I'm totally ok with you or others thinking in wrong / stupid / awful and don't intend to defend my personal thoughts because you're not wrong either

If this was someone I didn't really know, is think it and carry on with my life.

If this was someone I was kinda close to is support them without comment or question

If this was someone I was close to is talk to them and check if they were actually ok and what I could do to support them.

drkpl · 09/02/2021 09:46

It’s not like you had an abortion because you were going on holiday or something. You were very unwell and you weren’t aware of how you would be feeling in a few months time. You did what was best at the time. Your feelings are natural but just remember that your situation is different now and you deserve to be happy about this baby.

VinterKvinna · 09/02/2021 10:45

[quote SleepingStandingUp]@VinterKvinna I guess if wonder what had changed and whether

There's a few important points here though.

I'm totally ok with you or others thinking in wrong / stupid / awful and don't intend to defend my personal thoughts because you're not wrong either

If this was someone I didn't really know, is think it and carry on with my life.

If this was someone I was kinda close to is support them without comment or question

If this was someone I was close to is talk to them and check if they were actually ok and what I could do to support them.[/quote]
I think personally, so long as you keep your thoughts to yourself and dont make anyone feel bad then, well we are only human.

I think what you have written is sensible

Dontknowmuchabouthistory · 09/02/2021 11:09

I think it depends on how I was told. If I could see that you were happy and excited and you told me that you are both happily ready to become parents now, I would be fine. If I couldn't tell how you felt about it, I would probably be worried that it was too soon.

Congratulations on your pregnancy!

WomanInYellow · 09/02/2021 11:51

Being totally honest, I’d feel a bit odd about it.
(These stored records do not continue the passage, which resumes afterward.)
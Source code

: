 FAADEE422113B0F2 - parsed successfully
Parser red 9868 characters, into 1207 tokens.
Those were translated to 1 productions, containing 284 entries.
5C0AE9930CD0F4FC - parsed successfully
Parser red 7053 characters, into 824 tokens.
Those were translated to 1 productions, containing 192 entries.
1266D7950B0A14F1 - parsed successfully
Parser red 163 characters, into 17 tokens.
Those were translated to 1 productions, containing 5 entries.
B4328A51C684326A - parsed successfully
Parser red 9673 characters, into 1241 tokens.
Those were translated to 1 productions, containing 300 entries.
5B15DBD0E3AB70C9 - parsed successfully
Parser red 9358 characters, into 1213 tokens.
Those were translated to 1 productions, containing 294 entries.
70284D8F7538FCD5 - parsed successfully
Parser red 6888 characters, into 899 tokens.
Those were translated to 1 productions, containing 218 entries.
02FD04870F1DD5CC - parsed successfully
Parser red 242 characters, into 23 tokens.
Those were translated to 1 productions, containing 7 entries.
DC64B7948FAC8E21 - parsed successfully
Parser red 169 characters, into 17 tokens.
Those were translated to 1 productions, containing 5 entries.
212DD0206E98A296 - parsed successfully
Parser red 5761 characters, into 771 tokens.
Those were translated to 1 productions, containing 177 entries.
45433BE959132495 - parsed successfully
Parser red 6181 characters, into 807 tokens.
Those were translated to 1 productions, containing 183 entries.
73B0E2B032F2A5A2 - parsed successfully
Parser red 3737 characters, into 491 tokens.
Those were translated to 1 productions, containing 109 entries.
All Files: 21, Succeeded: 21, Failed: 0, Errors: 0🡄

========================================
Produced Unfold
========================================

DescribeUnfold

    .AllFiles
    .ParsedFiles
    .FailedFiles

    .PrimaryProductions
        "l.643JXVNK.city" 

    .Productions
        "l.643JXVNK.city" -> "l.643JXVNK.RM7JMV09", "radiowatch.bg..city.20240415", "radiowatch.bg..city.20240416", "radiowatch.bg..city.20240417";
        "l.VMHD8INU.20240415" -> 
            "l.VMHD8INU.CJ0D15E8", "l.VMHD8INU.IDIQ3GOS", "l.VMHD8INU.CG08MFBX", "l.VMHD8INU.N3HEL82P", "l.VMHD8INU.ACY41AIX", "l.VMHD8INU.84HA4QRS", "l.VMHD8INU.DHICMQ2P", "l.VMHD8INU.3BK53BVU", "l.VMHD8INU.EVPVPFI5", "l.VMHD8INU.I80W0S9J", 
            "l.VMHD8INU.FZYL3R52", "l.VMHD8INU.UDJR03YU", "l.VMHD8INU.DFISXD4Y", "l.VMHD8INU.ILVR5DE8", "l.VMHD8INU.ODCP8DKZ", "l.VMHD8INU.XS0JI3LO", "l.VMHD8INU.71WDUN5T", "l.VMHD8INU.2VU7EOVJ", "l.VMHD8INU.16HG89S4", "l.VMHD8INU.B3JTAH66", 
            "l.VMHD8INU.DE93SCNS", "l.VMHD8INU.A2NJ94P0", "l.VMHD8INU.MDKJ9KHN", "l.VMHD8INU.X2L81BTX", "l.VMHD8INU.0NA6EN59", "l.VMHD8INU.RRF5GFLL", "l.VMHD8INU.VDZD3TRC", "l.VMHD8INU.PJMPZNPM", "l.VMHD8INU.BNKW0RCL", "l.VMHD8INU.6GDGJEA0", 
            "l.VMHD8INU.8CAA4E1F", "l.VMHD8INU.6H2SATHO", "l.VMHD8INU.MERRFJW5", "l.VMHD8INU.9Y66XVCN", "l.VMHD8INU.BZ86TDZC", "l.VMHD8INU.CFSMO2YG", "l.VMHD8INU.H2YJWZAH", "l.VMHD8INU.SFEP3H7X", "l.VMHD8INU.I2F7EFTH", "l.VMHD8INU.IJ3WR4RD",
I’ve had an abortion myself for similar reasons (poor MH, toddler twins, recent move abroad) but no one knew apart from DH and I as my family are very anti abortion. I then got very broody 3 years later and got pregnant very happily. Our life circumstances were very different at that point and my MH had much improved.

I’d be concerned about the short time frame and how your MH would hold up. In which case I’d make sure you knew you had my full support and offer of practical help but I’d still be concerned.

Itsjustaride8w737 · 09/02/2021 12:13

I'd be happy for you and glad you didn't have a baby when you weren't ready.

Anyone who judges you is a dick, congratulations.